If you have studied all the previous topics, in my opinion, you can already call yourself a Junior Front-end Developer. But it’s too early to stop there.

To grow to a Middle Front-end developer, you need to learn the following list of technologies:

  • What is TypeScript and what problems does it solve. interfaces. Types. Generics. Enum. Technology integration. Typing a React app.
  • What is authorization? Identification. Authentication. Authentication methods. Bearer Token. JWT. Route protection. OAuth protocol. Service integration.
  • What is offline. How Web & Service Workers work. Service registration. Life cycle of Service Workers. cache API. Cache API methods.
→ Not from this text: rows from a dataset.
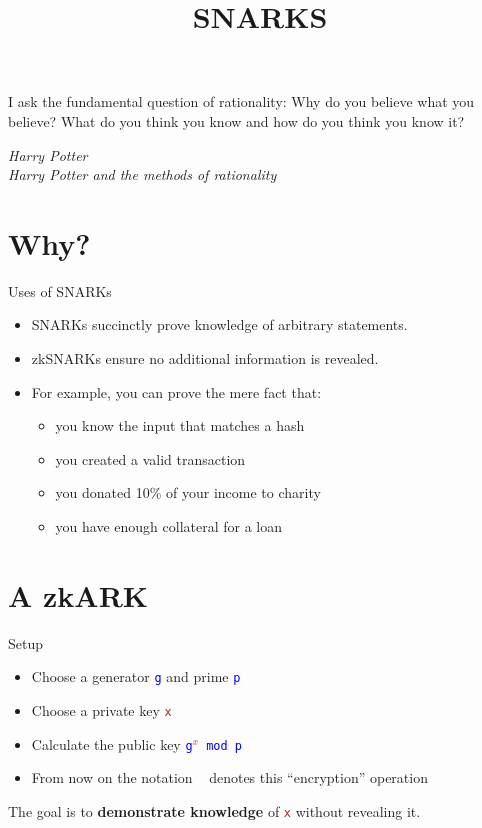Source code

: \documentclass[dvipsnames]{beamer}
\newcommand{\pub}[1]{\textcolor{blue}{\texttt{#1}}}
\newcommand{\priv}[1]{\textcolor{brown}{\texttt{#1}}}
\newcommand{\enc}[1]{\colorbox{SkyBlue!75}{\textcolor{white}{\texttt{#1}}}}
\begin{document}
    \title{SNARKS}
    \date{}

    \begin{frame}
        \maketitle

        \epigraph{I ask the fundamental question of rationality: Why do you believe what you believe? What do you think you know and how do you think you know it?}{\textit{Harry Potter\\Harry Potter and the methods of rationality}}
    \end{frame}

    \section{Why?}

    \begin{frame}{Uses of SNARKs}
        \begin{itemize}
            \item SNARKs succinctly prove knowledge of arbitrary statements.
            \item zkSNARKs ensure no additional information is revealed.
            \item For example, you can prove the mere fact that:
            \begin{itemize}
                \item you know the input that matches a hash
                \item you created a valid transaction
                \item you donated 10\% of your income to charity
                \item you have enough collateral for a loan
            \end{itemize}
        \end{itemize}
        \qedhere
    \end{frame}


    \section{A zkARK}

    \begin{frame}{Setup}
        \begin{itemize}
            \item Choose a generator \pub{g} and prime \pub{p}
            \item Choose a private key \priv{x}
            \item Calculate the public key \pub{g\priv{$^x$} mod p}
            \item From now on the notation \enc{x} denotes this ``encryption'' operation
        \end{itemize}

        \begin{block}{}
            The goal is to \textbf{demonstrate knowledge} of \priv{x} without revealing it.
        \end{block}
    \end{frame}
\end{document}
How to cache a selection of requests.
  • What is PWA (Progressive Web Application). Reliability. Rapidity. Attractiveness. favicon. Manifest setup.
  • How to set app availability. What are Screen Readers and Voice Over. Keyboard accessibility. Focus Trap library. Semantics. Accessibility analysis through Lighthouse.
  • How to localize an application. navigator object. Intl. Pluralization and Internationalization. Library l18next. Localazy.
  • What is Next.js and what problems does it solve. What is SSG, SSR, ISR and what is the difference between them. Routing Next.js application. Optimization. SEO.
  • Why sites slow down. Key Web Vitals metrics. Performance analysis. Optimization methods. tree shaking. React.lazy and React.Suspense. How the browser renders pages. Layout. paint. composite. Render Pipeline. Parsing HTML and CSS. Combining DOM and CSSOM. render tree. Memoization. useMemo and useCallback. Image optimization. Houdini Paint API.
  • What is application testing. Error monitoring. sentry service. What is E2E, Unit and Integration Testing. Test pyramid. Jest library. Jest timers. Mock functions. TDD. Testing a React app with the React Testing Library. Methods for finding elements on the page. Event testing. E2E testing with Cypress.

Senior Developer

Well, let’s move on to the last step. Having learned all of the above technologies, you have already established yourself as a confident front-end developer, but you can grow indefinitely. Below I have listed the currently relevant technologies for your development:

This is only a part of what you can learn and this is only what applies to Front-end development. After studying all the above technologies, you can go to Full-stack development or to another specialization in general. The main thing is that you like what you do.

Conclusion

As you understand from this article, the path to IT is not at all easy and takes a lot of time. This path is by no means easy and fast. The speed of development depends directly on you and your desire. In my environment there are middles who are 18-19 years old. You must dedicate your life to this. Make work part of you. You must enjoy your work. In any case, it’s worth a try, maybe you will find yourself in this.